Here's another question...can this work with venture capitalists...or is it just for angel investors?

Peter, I just finished it and found it very helpful. Is there any way to purchase an hour of your time to discuss a related issue?

To answer your questions:

1. Yes, it will work with service businesses.

2. Venture capitalists have their own way of structuring deals, so this instrument won't help you with them. It's for angel and business investors.

I'm a member of Common Angels, a relatively experienced and large angel investment group in Boston.

I agree that it's awful when investors drag their heels and don't really give you a "no" when that's what they really think. Common Angels has three full-time staff members: two executive directors plus an administrator. The executive directors are very professional and get back to everyone promptly. (I.e., not all angels groups are the same.)

I've never heard of the kind of deal structure you seem to be talking about. Why should the company pay back the investors monthly, like a mortgage? The whole point of that money is to provide working capital for the company, so it can grow. If you want to give them less money, do that from the start.

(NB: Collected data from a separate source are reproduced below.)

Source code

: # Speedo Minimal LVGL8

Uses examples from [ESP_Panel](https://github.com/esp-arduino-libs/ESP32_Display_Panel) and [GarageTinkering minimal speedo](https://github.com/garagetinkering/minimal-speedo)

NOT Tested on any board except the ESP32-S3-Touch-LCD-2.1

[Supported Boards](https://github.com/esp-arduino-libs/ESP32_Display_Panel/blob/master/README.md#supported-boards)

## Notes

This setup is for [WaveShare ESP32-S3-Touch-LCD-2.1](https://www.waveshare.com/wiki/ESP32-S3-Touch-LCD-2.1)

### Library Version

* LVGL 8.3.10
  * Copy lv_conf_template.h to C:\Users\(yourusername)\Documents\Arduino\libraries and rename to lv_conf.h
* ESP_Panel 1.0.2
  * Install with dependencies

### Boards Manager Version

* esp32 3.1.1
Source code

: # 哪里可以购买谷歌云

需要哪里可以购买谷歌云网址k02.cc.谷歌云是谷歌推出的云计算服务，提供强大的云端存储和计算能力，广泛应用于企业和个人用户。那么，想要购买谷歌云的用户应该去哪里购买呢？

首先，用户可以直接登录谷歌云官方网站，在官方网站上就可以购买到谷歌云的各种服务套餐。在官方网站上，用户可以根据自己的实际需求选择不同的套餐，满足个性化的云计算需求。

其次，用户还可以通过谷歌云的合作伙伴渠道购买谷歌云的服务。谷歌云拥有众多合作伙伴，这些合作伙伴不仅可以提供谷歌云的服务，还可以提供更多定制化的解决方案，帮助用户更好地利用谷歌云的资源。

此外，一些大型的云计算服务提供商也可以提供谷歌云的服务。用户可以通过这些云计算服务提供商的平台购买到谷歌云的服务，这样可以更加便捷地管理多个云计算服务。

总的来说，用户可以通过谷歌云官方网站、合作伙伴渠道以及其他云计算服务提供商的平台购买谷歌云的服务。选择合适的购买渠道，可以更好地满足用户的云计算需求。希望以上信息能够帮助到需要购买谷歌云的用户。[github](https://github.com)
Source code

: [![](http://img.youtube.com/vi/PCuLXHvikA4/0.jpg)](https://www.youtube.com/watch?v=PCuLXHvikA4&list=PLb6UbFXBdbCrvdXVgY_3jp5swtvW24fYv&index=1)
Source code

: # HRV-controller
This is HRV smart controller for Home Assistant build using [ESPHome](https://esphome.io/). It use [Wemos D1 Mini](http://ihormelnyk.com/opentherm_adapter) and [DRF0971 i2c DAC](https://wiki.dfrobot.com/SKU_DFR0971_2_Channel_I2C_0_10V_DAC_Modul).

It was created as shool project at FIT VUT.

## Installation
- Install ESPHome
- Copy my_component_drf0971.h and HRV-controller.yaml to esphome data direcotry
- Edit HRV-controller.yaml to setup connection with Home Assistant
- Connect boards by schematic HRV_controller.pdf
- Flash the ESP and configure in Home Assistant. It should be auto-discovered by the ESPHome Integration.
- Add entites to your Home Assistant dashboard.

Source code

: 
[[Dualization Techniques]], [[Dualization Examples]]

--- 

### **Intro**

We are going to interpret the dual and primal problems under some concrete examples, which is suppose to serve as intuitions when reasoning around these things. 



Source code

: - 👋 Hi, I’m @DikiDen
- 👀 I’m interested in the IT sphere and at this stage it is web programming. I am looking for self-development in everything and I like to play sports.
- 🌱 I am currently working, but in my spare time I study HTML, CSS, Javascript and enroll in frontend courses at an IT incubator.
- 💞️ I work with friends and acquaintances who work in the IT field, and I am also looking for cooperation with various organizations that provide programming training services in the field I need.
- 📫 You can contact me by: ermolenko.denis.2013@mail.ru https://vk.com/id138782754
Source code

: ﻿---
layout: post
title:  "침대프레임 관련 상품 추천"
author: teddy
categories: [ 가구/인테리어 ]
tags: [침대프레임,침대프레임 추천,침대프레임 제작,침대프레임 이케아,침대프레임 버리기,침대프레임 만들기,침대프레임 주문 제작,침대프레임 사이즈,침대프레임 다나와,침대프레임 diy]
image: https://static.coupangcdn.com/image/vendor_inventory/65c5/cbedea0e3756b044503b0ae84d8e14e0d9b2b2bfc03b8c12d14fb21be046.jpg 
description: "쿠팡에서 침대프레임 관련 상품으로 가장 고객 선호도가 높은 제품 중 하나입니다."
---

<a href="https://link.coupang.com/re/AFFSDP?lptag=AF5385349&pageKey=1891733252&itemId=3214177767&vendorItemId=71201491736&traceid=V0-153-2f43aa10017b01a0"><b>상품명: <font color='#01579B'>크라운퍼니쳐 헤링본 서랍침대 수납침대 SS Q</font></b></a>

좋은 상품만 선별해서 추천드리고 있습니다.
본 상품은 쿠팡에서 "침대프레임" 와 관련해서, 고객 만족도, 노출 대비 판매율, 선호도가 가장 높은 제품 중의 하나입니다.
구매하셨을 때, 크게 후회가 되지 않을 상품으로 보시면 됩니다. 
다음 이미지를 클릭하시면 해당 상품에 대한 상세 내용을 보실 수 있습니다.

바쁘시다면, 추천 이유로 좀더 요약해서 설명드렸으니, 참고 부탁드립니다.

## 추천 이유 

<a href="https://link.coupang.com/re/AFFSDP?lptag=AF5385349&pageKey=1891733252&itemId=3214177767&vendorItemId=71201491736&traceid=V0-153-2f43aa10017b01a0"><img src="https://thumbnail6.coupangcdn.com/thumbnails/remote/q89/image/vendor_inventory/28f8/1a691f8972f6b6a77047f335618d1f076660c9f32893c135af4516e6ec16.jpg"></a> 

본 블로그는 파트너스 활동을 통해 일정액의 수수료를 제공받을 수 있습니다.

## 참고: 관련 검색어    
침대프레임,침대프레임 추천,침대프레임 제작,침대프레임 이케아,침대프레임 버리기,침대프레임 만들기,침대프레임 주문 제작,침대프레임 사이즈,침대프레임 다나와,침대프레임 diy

But I have not read your pamphlet so of course I am in no position to make serious comments on it.

Daniel,

The instrument, called a Revenue Royalty Certificate (RRC), is a loan structure which clearly demonstrates to the investor how and when they will recover both their principal and profit while also receiving an equity stake in the company. It's a hybrid instrument combining both debt and equity.

It provides capital to a company for a pre-agreed upon time period which can stretch anywhere from months to years. On top of that, it's highly flexible meaning that it can be customized to meet the needs of both parties.

RRCs have been used for decades because they solve the problem of, "How and when will I get my money back?"